13. Il ne résulte d'aucune circonstance invoquée par l'intéressé qu'en ne régularisant pas sa situation par la délivrance du titre de séjour sollicité, l'autorité administrative aurait entaché sa décision d'erreur manifeste d'appréciation.

14. Pour les mêmes motifs que ceux exposés au point 6, le moyen tiré de la méconnaissance des dispositions du 10° de l'article L. 511-4 du code de l'entrée et du séjour des étrangers et du droit d'asile doit être écarté.

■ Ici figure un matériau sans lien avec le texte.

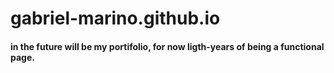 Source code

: # gabriel-marino.github.io
#### in the future will be my portifolio, for now ligth-years of being a functional page.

15. Il résulte de tout ce qui précède que la requête d'appel de M. A, qui est manifestement dépourvue de fondement, au sens des dispositions du dernier alinéa de l'article R. 222-1 du code de justice administrative, doit être rejetée, en application de ces dispositions, y compris les conclusions présentées aux fins d'injonction et celles présentées au titre de l'article L. 761-1 du code de justice administrative et de l'article 37 de la loi du 10 juillet 1991.

O R D O N N E :

Article 1er : La requête de M. A est rejetée.

Article 2 : La présente ordonnance sera notifiée à M. B A et à Me Chartier.

Copie en sera adressée au préfet des Hautes-Alpes.